Daniel Buren is known as a radical innovator of contemporary art and Creator Projects is extremely proud to present the first solo exhibition with the French artist at EMMA – Espoo Museum of Modern Art. For EMMA, Buren has conceived a unique total work that has taken over EMMA’s 2500 square metre gallery space. Curated by EMMA’s Chief Curator Arja Miller and Simon Friese, director of Creator Projects, Buren’s Going for a Walk in a Zigzag invites visitors to navigate a zigzagging maze. The exhibition will also feature a selection of Buren’s iconic interventions and event-based pieces from his extensive career for the first time in Finland.
Les Paravents (Folding Screens) is a site-specific piece created by Buren exclusively for EMMA’s space. Drawing inspiration from the museum’s open, horizontal space and 100-metre-wide window, the work consists of a maze of giant, colourful folding screens and Buren’s signature exploded cabins (cabanes éclatées), which create surprising new spaces and varying views in which the viewer is immersed.
The exhibition will also spill outside the walls of the museum with a line-up of open-air events and interventions. A week before the opening, Buren’s signature vertical stripes enlivened Helsinki’s and Espoo’s winter landscape on over 300 JCDecaux billboards across the two cities. Buren is known for his practice of using 8.7 cm-wide vertical stripes as a visual tool to reveal hidden aspects of familiar spaces.

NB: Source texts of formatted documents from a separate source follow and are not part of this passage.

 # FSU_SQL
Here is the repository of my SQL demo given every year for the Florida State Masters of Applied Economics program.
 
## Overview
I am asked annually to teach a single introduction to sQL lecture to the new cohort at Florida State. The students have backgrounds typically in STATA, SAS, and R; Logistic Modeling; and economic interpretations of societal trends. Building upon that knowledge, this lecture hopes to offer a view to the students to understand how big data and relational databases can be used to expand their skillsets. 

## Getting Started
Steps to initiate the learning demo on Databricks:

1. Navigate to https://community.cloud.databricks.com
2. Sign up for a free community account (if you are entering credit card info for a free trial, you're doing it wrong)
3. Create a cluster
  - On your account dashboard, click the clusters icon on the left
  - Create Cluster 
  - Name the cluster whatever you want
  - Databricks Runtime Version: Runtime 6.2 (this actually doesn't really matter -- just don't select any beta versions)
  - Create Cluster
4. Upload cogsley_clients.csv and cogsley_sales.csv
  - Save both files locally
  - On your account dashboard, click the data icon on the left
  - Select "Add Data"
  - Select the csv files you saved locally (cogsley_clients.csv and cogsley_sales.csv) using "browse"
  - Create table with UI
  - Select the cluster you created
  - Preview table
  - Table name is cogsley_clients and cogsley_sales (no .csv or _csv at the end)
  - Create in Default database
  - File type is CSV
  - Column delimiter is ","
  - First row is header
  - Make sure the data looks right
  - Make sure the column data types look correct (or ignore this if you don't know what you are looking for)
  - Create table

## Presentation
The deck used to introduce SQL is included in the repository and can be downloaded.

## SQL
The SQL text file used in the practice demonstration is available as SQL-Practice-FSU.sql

Also featured is Ployer/Déployer, an open-air piece of 105 striped flags to fill Espoo’s Tapionaukio square in May. Buren’s famous stripes will additionally appear on the sails of optimist dinghies competing in a regatta on Nuottaniemi Bay in a piece called Voile/Toile – Toile/Voile (Sail/Canvas – Canvas/Sail), organised in collaboration with the Espoo Pursiseura Yacht Club EPS.

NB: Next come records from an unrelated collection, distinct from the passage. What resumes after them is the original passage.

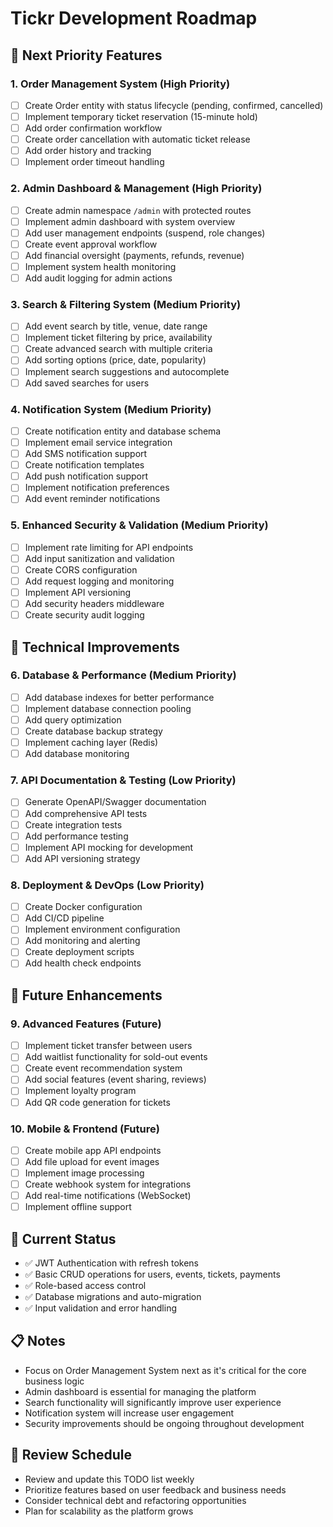 # Tickr Development Roadmap

## 🚀 **Next Priority Features**

### 1. **Order Management System** (High Priority)
- [ ] Create Order entity with status lifecycle (pending, confirmed, cancelled)
- [ ] Implement temporary ticket reservation (15-minute hold)
- [ ] Add order confirmation workflow
- [ ] Create order cancellation with automatic ticket release
- [ ] Add order history and tracking
- [ ] Implement order timeout handling

### 2. **Admin Dashboard & Management** (High Priority)
- [ ] Create admin namespace `/admin` with protected routes
- [ ] Implement admin dashboard with system overview
- [ ] Add user management endpoints (suspend, role changes)
- [ ] Create event approval workflow
- [ ] Add financial oversight (payments, refunds, revenue)
- [ ] Implement system health monitoring
- [ ] Add audit logging for admin actions

### 3. **Search & Filtering System** (Medium Priority)
- [ ] Add event search by title, venue, date range
- [ ] Implement ticket filtering by price, availability
- [ ] Create advanced search with multiple criteria
- [ ] Add sorting options (price, date, popularity)
- [ ] Implement search suggestions and autocomplete
- [ ] Add saved searches for users

### 4. **Notification System** (Medium Priority)
- [ ] Create notification entity and database schema
- [ ] Implement email service integration
- [ ] Add SMS notification support
- [ ] Create notification templates
- [ ] Add push notification support
- [ ] Implement notification preferences
- [ ] Add event reminder notifications

### 5. **Enhanced Security & Validation** (Medium Priority)
- [ ] Implement rate limiting for API endpoints
- [ ] Add input sanitization and validation
- [ ] Create CORS configuration
- [ ] Add request logging and monitoring
- [ ] Implement API versioning
- [ ] Add security headers middleware
- [ ] Create security audit logging

## 🔧 **Technical Improvements**

### 6. **Database & Performance** (Medium Priority)
- [ ] Add database indexes for better performance
- [ ] Implement database connection pooling
- [ ] Add query optimization
- [ ] Create database backup strategy
- [ ] Implement caching layer (Redis)
- [ ] Add database monitoring

### 7. **API Documentation & Testing** (Low Priority)
- [ ] Generate OpenAPI/Swagger documentation
- [ ] Add comprehensive API tests
- [ ] Create integration tests
- [ ] Add performance testing
- [ ] Implement API mocking for development
- [ ] Add API versioning strategy

### 8. **Deployment & DevOps** (Low Priority)
- [ ] Create Docker configuration
- [ ] Add CI/CD pipeline
- [ ] Implement environment configuration
- [ ] Add monitoring and alerting
- [ ] Create deployment scripts
- [ ] Add health check endpoints

## 📱 **Future Enhancements**

### 9. **Advanced Features** (Future)
- [ ] Implement ticket transfer between users
- [ ] Add waitlist functionality for sold-out events
- [ ] Create event recommendation system
- [ ] Add social features (event sharing, reviews)
- [ ] Implement loyalty program
- [ ] Add QR code generation for tickets

### 10. **Mobile & Frontend** (Future)
- [ ] Create mobile app API endpoints
- [ ] Add file upload for event images
- [ ] Implement image processing
- [ ] Create webhook system for integrations
- [ ] Add real-time notifications (WebSocket)
- [ ] Implement offline support

## 🎯 **Current Status**
- ✅ JWT Authentication with refresh tokens
- ✅ Basic CRUD operations for users, events, tickets, payments
- ✅ Role-based access control
- ✅ Database migrations and auto-migration
- ✅ Input validation and error handling

## 📋 **Notes**
- Focus on Order Management System next as it's critical for the core business logic
- Admin dashboard is essential for managing the platform
- Search functionality will significantly improve user experience
- Notification system will increase user engagement
- Security improvements should be ongoing throughout development

## 🔄 **Review Schedule**
- Review and update this TODO list weekly
- Prioritize features based on user feedback and business needs
- Consider technical debt and refactoring opportunities
- Plan for scalability as the platform grows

Striped vests will transform the museum’s customer service personnel into a living part of a work called Essai hétéroclite: Les Gilets, travail situé (Vests). The personnel will wear striped vests throughout the duration of the exhibition.

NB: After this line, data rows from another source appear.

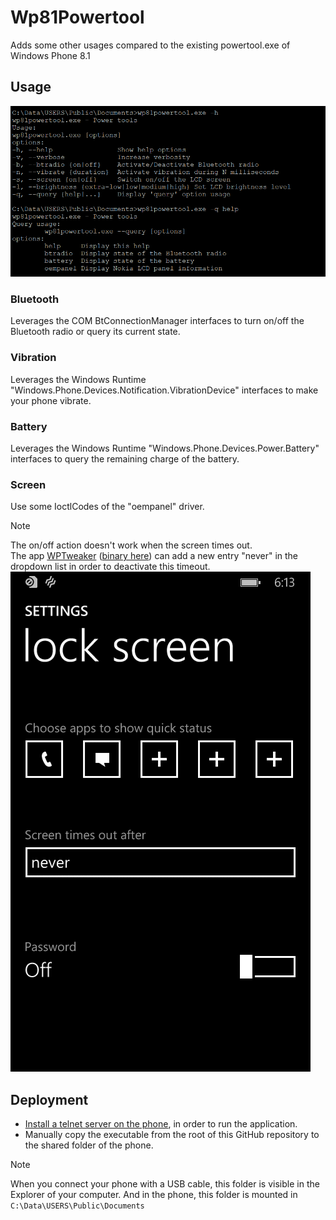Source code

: # Wp81Powertool

Adds some other usages compared to the existing powertool.exe of Windows Phone 8.1

## Usage

![Example](Capture01.PNG)

### Bluetooth

Leverages the COM BtConnectionManager interfaces to turn on/off the Bluetooth radio or query its current state.

### Vibration

Leverages the Windows Runtime "Windows.Phone.Devices.Notification.VibrationDevice" interfaces to make your phone vibrate.

### Battery

Leverages the Windows Runtime "Windows.Phone.Devices.Power.Battery" interfaces to query the remaining charge of the battery.

### Screen

Use some IoctlCodes of the "oempanel" driver.

> [!NOTE]
> The on/off action doesn't work when the screen times out.  
> The app [WPTweaker](https://github.com/sensboston/WPTweaker) ([binary here](https://xdaforums.com/t/xap-source-wptweaker-registry-tweaker-for-wp8-1.3147272/)) can add a new entry "never" in the dropdown list in order to deactivate this timeout.  
> ![Never](Capture03.PNG)
  
## Deployment

- [Install a telnet server on the phone](https://github.com/fredericGette/wp81documentation/tree/main/telnetOverUsb#readme), in order to run the application.  
- Manually copy the executable from the root of this GitHub repository to the shared folder of the phone.
> [!NOTE]
> When you connect your phone with a USB cable, this folder is visible in the Explorer of your computer. And in the phone, this folder is mounted in `C:\Data\USERS\Public\Documents`  
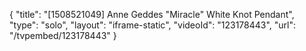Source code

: {
    "title": "[1508521049] Anne Geddes \"Miracle\" White Knot Pendant",
    "type": "solo",
    "layout": "iframe-static",
    "videoId": "123178443",
    "url": "\/tvpembed\/123178443"
}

Daniel Buren (b. 1938) regards every space as being full of possibilities. In a career spanning six decades, this pioneering French artist has challenged conventional ideas about art with his ephemeral, site-specific, boundary-pushing works critiquing art institutions. Buren is a widely acclaimed artist and winner of numerous major awards including the Golden Lion for best pavilion at the Venice Biennale in 1986. One of his most famous permanent public works, Les Deux Plateaux – more commonly known as the Colonnes de Buren – is located in the inner courtyard of the Palais Royal in Paris.